Ce que l’on sait, c’est que Charlotte est orpheline de mère : elle vient de l’expliquer dans les vestiaires à une femme filmée nue comme un ver avec un male gaze tape-à-l’œil – on verra ses fesses puis ses seins avant son visage. On sait aussi que son père est ouvrier, qu’elle habite dans le pavillon le plus moche de la ville, qu’elle a un grand frère pénible et que Léone (formidable Bernadette Lafont) joue le rôle de la bonne et de la mère de substitution dans cette maisonnée. Globalement, comme Charlotte a 13 ans, tout l’exaspère : sa famille, son corps, la discothèque « le Roule Roule » sous ses fenêtres, et même Lulu, sa seule amie, une voisine plus jeune qu’elle qui incarne le miroir de ses émotions et de ses restes d’enfance.
La relation avec Jean (Jean-Philippe Écoffey), marin reconverti en ouvrier tourneur, est très claire à nos yeux de 2022 : c’est de la pédophilie. Était-ce aussi clair pour le spectateur de 1985 ? Cet homme adulte se montre très intéressé par la jeune fille de 13 ans, il l’embrassera par surprise et finira par tenter de la violer. Contrairement à ce qui arrive dans de nombreux autres films, ces agressions sexuelles ne sont ni minimisées ni érotisées : Charlotte se défendra avec vigueur, elle sent bien que ce n’est pas ça l’amour, mais elle n’en sera pas particulièrement traumatisée. Ce n’est ni montré comme une mise en garde (« voyez ce qui arrive aux jeunes filles effrontées ! », aurait pu nous dire le film) ni vraiment dénoncé non plus. Ça arrive, ça fait chier, on n’en parle pas et on avance quand même.

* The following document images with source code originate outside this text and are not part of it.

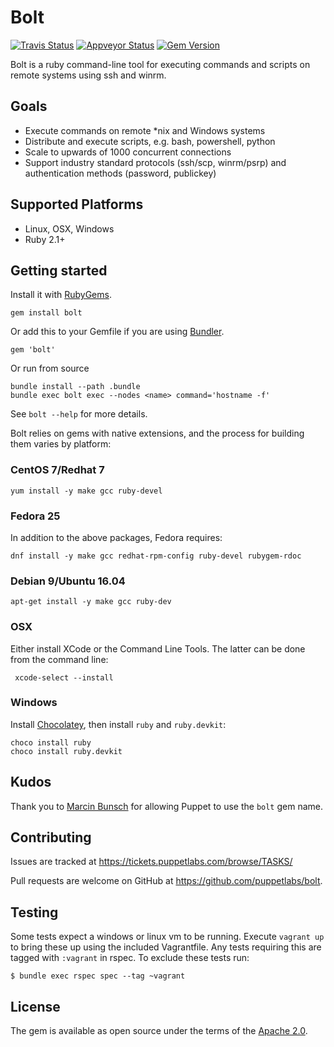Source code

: # Bolt

[![Travis Status](https://api.travis-ci.com/puppetlabs/bolt.svg?token=XsSSSxJhnBoKnL8JPVay&branch=master)](https://travis-ci.com/puppetlabs/bolt)
[![Appveyor Status](https://ci.appveyor.com/api/projects/status/m7dhiwxk455mkw2d/branch/master?svg=true)](https://ci.appveyor.com/project/puppetlabs/bolt/branch/master)
[![Gem Version](https://badge.fury.io/rb/bolt.svg)](https://badge.fury.io/rb/bolt)

Bolt is a ruby command-line tool for executing commands and scripts on remote
systems using ssh and winrm.

## Goals

* Execute commands on remote *nix and Windows systems
* Distribute and execute scripts, e.g. bash, powershell, python
* Scale to upwards of 1000 concurrent connections
* Support industry standard protocols (ssh/scp, winrm/psrp) and authentication
  methods (password, publickey)

## Supported Platforms

* Linux, OSX, Windows
* Ruby 2.1+

## Getting started

Install it with [RubyGems](https://rubygems.org).

    gem install bolt

Or add this to your Gemfile if you are using [Bundler](https://bundler.io).

    gem 'bolt'

Or run from source

    bundle install --path .bundle
    bundle exec bolt exec --nodes <name> command='hostname -f'

See `bolt --help` for more details.

Bolt relies on gems with native extensions, and the process for building them varies by platform:

### CentOS 7/Redhat 7

    yum install -y make gcc ruby-devel

### Fedora 25

In addition to the above packages, Fedora requires:

    dnf install -y make gcc redhat-rpm-config ruby-devel rubygem-rdoc

### Debian 9/Ubuntu 16.04

    apt-get install -y make gcc ruby-dev

### OSX

Either install XCode or the Command Line Tools. The latter can be done from the command line:

     xcode-select --install

### Windows

Install [Chocolatey](https://chocolatey.org/install), then install `ruby` and `ruby.devkit`:

    choco install ruby
    choco install ruby.devkit

## Kudos

Thank you to [Marcin Bunsch](https://github.com/marcinbunsch) for allowing
Puppet to use the `bolt` gem name.

## Contributing

Issues are tracked at https://tickets.puppetlabs.com/browse/TASKS/

Pull requests are welcome on GitHub at https://github.com/puppetlabs/bolt.

## Testing

Some tests expect a windows or linux vm to be running. Execute `vagrant up` to
bring these up using the included Vagrantfile. Any tests requiring this are
tagged with `:vagrant` in rspec. To exclude these tests run:

    $ bundle exec rspec spec --tag ~vagrant

## License

The gem is available as open source under the terms of the [Apache 2.0](https://www.apache.org/licenses/LICENSE-2.0).

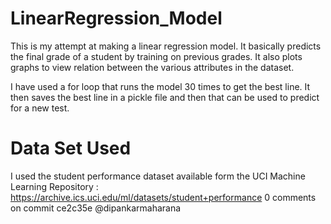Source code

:# LinearRegression_Model
This is my attempt at making a linear regression model. It basically predicts the final grade of a student by training on previous grades. It also plots graphs to view relation between the various attributes in the dataset.

I have used a for loop that runs the model 30 times to get the best line. It then saves the best line in a pickle file and then that can be used to predict for a new test. 
# Data Set Used
I used the student performance dataset available form the UCI Machine Learning Repository : https://archive.ics.uci.edu/ml/datasets/student+performance
0 comments on commit ce2c35e
@dipankarmaharana
 
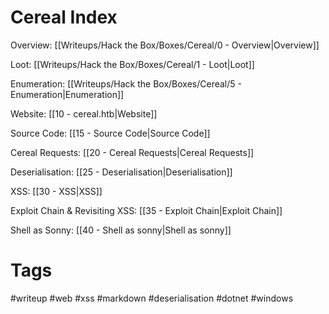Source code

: # Cereal Index

Overview: [[Writeups/Hack the Box/Boxes/Cereal/0 - Overview|Overview]]

Loot: [[Writeups/Hack the Box/Boxes/Cereal/1 - Loot|Loot]]

Enumeration: [[Writeups/Hack the Box/Boxes/Cereal/5 - Enumeration|Enumeration]]

Website: [[10 - cereal.htb|Website]]

Source Code: [[15 - Source Code|Source Code]]

Cereal Requests: [[20 - Cereal Requests|Cereal Requests]]

Deserialisation: [[25 - Deserialisation|Deserialisation]]

XSS: [[30 - XSS|XSS]]

Exploit Chain & Revisiting XSS: [[35 - Exploit Chain|Exploit Chain]]

Shell as Sonny: [[40 - Shell as sonny|Shell as sonny]]

# Tags

#writeup #web #xss #markdown #deserialisation #dotnet #windows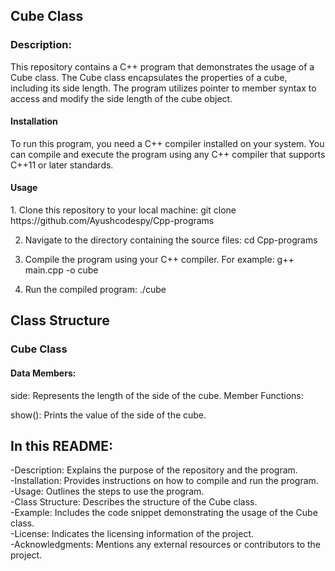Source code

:<h2>Cube Class</h2>

<h3>Description:</h3>

This repository contains a C++ program that demonstrates the usage of a Cube class. The Cube class encapsulates the properties of a cube, including its side length. The program utilizes pointer to member syntax to access and modify the side length of the cube object.

<h4>Installation</h4>
To run this program, you need a C++ compiler installed on your system. You can compile and execute the program using any C++ compiler that supports C++11 or later standards.

<h4>Usage</h4>
1. Clone this repository to your local machine:
    git clone https://github.com/Ayushcodespy/Cpp-programs

2. Navigate to the directory containing the source files:
    cd Cpp-programs
   
3. Compile the program using your C++ compiler. For example:
    g++ main.cpp -o cube

4. Run the compiled program:
    ./cube
   
<h2>Class Structure</h2>
<h3>Cube Class</h3>
<h4>Data Members:</h4>

side: Represents the length of the side of the cube.
Member Functions:

show(): Prints the value of the side of the cube.

<h2>In this README:</h2>

-Description: Explains the purpose of the repository and the program. <br>
-Installation: Provides instructions on how to compile and run the program. <br>
-Usage: Outlines the steps to use the program. <br>
-Class Structure: Describes the structure of the Cube class. <br>
-Example: Includes the code snippet demonstrating the usage of the Cube class. <br>
-License: Indicates the licensing information of the project. <br>
-Acknowledgments: Mentions any external resources or contributors to the project.
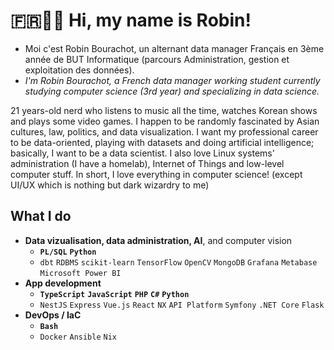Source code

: # 🇫🇷🧑‍💻 Hi, my name is Robin!
- Moi c'est Robin Bourachot, un alternant data manager Français en 3ème année de BUT Informatique (parcours Administration, gestion et exploitation des données).
- *I'm Robin Bourachot, a French data manager working student currently studying computer science (3rd year) and specializing in data science.*

21 years-old nerd who listens to music all the time, watches Korean shows and plays some video games. I happen to be randomly fascinated by Asian cultures, law, politics, and data visualization. I want my professional career to be data-oriented, playing with datasets and doing artificial intelligence; basically, I want to be a data scientist. I also love Linux systems' administration (I have a homelab), Internet of Things and low-level computer stuff. In short, I love everything in computer science! (except UI/UX which is nothing but dark wizardry to me) 
## What I do
- **Data vizualisation, data administration, AI**, and computer vision
  - **`PL/SQL`** **`Python`**
  - `dbt` `RDBMS` `scikit-learn` `TensorFlow` `OpenCV` `MongoDB` `Grafana` `Metabase` `Microsoft Power BI`
- **App development**
  - **`TypeScript`** **`JavaScript`** **`PHP`** **`C#`** **`Python`**
  - `NestJS` `Express` `Vue.js` `React` `NX` `API Platform` `Symfony` `.NET Core` `Flask`
- **DevOps / IaC**
  - **`Bash`**
  - `Docker` `Ansible` `Nix`
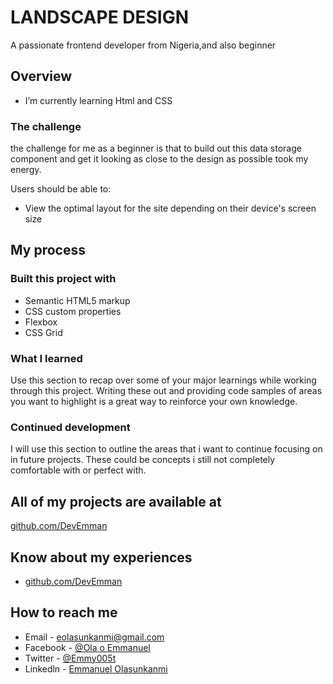 # LANDSCAPE DESIGN

A passionate frontend developer from Nigeria,and also beginner

## Overview
- I’m currently learning Html and CSS

### The challenge
the challenge for me as a beginner is that to build out this data storage component and get it looking as close to the design as possible took my energy.

Users should be able to:

- View the optimal layout for the site depending on their device's screen size


## My process

### Built this project with

- Semantic HTML5 markup
- CSS custom properties
- Flexbox
- CSS Grid


### What I learned

Use this section to recap over some of your major learnings while working through this project. Writing these out and providing code samples of areas you want to highlight is a great way to reinforce your own knowledge.



### Continued development

I will use this section to outline the areas that i want to continue focusing on in future projects. These could be concepts i still not completely comfortable with or perfect with.

## All of my projects are available at
[github.com/DevEmman](github.com/DevEmman)

## Know about my experiences

-  [github.com/DevEmman](github.com/DevEmman)

## How to reach me 

- Email - [eolasunkanmi@gmail.com](https://www.your-site.com)
- Facebook - [@Ola o Emmanuel](https://www.facebook.com/profile/ola-o-emmanuel)
- Twitter - [@Emmy005t](https://www.twitter.com/emmy005t)
- Linkedln - [Emmanuel Olasunkanmi](https://linkedin.com/in/https://www.linkedin.com/in/emmanuel-olasunkanmi-5a32a4243)

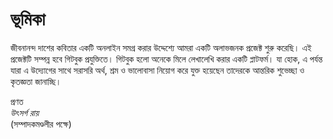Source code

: # ভূমিকা

জীবনানন্দ দাশের কবিতার একটি অনলাইন সমগ্র করার উদ্দেশ্যে আমরা একটি অলাভজনক প্রজেক্ট শুরু করেছি। এই প্রজেক্টটি সম্পন্ন হবে গিটবুক প্রযুক্তিতে। গিটবুক হলো অনেকে মিলে লেখালেখি করার একটি প্লাটফর্ম। যা হোক, এ পর্যন্ত যারা এ উদ্যোগের সাথে সরাসরি অর্থ, শ্রম ও ভালোবাসা নিয়োগ করে যুক্ত হয়েছেন তাদেরকে আন্তরিক শুভেচ্ছা ও কৃতজ্ঞতা জানাচ্ছি।

প্রণত  
_উৎসর্গ রায়_  
\(সম্পাদকমণ্ডলীর পক্ষে\)

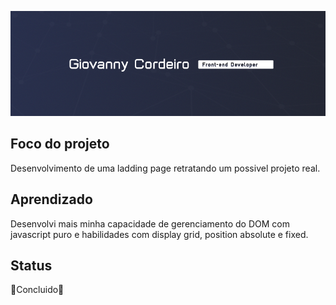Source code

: 
![Logo](images/my%20banner.png)


## Foco do projeto

Desenvolvimento de uma ladding page retratando um possivel projeto real.
## Aprendizado

Desenvolvi mais minha capacidade de gerenciamento do DOM com javascript puro e habilidades
com display grid, position absolute e fixed.
## Status

🥳Concluido🥳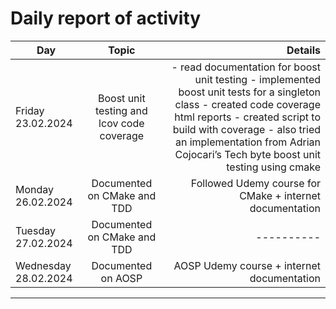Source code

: # Daily report of activity

| Day        | Topic           | Details  |
| ------------- |:-------------:| -----:|
| Friday 23.02.2024      | Boost unit testing and lcov code coverage | - read documentation for boost unit testing - implemented boost unit tests for a singleton class - created code coverage html reports - created script to build with coverage - also tried an implementation from Adrian Cojocari’s Tech byte boost unit testing using cmake |
| Monday 26.02.2024       | Documented on CMake and TDD      |   Followed Udemy course for CMake + internet documentation |
| Tuesday 27.02.2024  | Documented on CMake and TDD      |  ----------  |
| Wednesday 28.02.2024  | Documented on AOSP      |  AOSP Udemy course + internet documentation  |
---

Charlotte n’a qu’un but : se rapprocher de Clara qui vient justement jouer un concert dans sa ville. Elles se rencontrent par hasard, Charlotte à pied, Clara en Porsche, et le réalisateur peut jouer du travelling avant sur de la pop italienne entêtante pour montrer l’échange de regards. Charlotte « aime » Clara, elle le lui dira plusieurs fois par message sur le répondeur de la villa de luxe qu’elle loue le temps du concert. Veut-elle être Clara, ou son amie, ou son amoureuse ? Ou bien la voit-elle comme une chance de s’échapper de son milieu social où « tout est moche, tout est petit » ? Un ticket vers la vie d’adulte qu’elle se rêve ? Clara, elle, voit en Charlotte l’enfance qu’elle n’a probablement pas eue, pianiste professionnelle qui a déjà son staff et un emploi du temps surchargé. Hélas, la romance ou l’amitié inéquitable n’a même pas le temps de naître. Cette rencontre avec la grande bourgeoisie, à l’image de la fête à la villa avenue du lac, « c’était beau, c’était comme du théâtre ».

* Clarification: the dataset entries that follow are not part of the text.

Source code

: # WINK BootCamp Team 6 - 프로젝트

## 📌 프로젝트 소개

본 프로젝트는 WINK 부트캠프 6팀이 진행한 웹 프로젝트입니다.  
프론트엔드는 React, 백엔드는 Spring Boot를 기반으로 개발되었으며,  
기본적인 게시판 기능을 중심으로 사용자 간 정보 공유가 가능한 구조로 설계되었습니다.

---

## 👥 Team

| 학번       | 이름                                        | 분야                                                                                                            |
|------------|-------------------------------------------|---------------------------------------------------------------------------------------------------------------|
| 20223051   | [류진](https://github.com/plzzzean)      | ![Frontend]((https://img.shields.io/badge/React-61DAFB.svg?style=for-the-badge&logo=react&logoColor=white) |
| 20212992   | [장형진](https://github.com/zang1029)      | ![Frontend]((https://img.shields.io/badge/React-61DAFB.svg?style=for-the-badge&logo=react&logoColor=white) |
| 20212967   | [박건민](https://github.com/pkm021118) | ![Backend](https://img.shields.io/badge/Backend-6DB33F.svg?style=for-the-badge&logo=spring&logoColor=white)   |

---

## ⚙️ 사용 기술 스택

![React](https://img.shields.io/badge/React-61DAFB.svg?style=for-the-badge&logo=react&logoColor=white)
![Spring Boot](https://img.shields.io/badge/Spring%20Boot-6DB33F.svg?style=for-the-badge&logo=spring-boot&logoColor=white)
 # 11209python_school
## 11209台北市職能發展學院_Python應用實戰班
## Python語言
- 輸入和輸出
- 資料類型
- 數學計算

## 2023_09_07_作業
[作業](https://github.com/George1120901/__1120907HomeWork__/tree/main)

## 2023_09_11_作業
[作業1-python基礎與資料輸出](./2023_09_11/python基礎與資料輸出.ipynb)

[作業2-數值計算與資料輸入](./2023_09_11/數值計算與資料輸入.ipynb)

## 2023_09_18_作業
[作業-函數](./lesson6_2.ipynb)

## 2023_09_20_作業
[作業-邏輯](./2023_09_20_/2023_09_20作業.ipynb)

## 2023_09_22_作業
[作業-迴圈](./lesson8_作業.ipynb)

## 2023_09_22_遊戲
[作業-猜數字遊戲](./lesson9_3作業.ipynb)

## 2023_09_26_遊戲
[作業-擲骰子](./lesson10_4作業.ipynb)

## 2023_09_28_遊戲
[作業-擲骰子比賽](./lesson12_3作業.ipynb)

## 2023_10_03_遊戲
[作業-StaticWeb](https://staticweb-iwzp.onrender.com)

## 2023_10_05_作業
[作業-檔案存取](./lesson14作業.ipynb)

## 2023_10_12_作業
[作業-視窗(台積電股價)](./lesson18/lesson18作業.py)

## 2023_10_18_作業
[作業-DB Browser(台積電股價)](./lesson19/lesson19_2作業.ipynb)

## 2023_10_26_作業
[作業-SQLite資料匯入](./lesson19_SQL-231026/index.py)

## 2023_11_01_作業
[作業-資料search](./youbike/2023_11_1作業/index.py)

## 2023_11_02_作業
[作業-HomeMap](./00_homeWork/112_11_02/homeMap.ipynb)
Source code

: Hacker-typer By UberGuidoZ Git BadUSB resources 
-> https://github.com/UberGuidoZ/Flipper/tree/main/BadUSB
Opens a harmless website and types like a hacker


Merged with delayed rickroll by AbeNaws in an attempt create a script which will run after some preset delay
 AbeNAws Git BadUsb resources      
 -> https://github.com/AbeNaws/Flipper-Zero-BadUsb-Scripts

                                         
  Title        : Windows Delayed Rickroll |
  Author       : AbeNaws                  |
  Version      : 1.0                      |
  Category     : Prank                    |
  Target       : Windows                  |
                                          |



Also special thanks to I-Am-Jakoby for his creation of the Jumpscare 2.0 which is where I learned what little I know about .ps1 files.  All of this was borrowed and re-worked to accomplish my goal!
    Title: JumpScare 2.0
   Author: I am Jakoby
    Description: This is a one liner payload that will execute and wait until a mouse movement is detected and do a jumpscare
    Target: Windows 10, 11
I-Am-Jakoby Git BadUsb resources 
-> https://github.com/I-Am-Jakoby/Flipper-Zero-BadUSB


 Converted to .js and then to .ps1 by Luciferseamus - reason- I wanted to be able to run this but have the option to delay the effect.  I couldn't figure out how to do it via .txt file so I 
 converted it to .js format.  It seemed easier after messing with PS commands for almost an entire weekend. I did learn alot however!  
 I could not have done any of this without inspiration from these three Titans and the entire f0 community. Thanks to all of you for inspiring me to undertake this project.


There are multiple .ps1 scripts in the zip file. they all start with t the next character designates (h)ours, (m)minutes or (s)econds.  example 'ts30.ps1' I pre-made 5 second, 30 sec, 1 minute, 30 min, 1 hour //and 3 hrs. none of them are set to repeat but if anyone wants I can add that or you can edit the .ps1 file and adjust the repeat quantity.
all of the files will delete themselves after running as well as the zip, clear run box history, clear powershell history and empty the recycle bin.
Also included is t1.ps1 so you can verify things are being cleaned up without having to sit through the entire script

Aujourd’hui, je ne sais toujours pas dire si L’Effrontée est un film lesbien ou crypto-lesbien. Ce dont je suis sûre, c’est que je me suis vue en Charlotte comme rarement ensuite : ne pas savoir où placer le curseur de son irrévérence, vouloir quitter sa ville et son milieu sans savoir vers quoi, confondre admiration, amour et amitié pour une fille, tout y était. Et c’était pas prêt de s’arranger.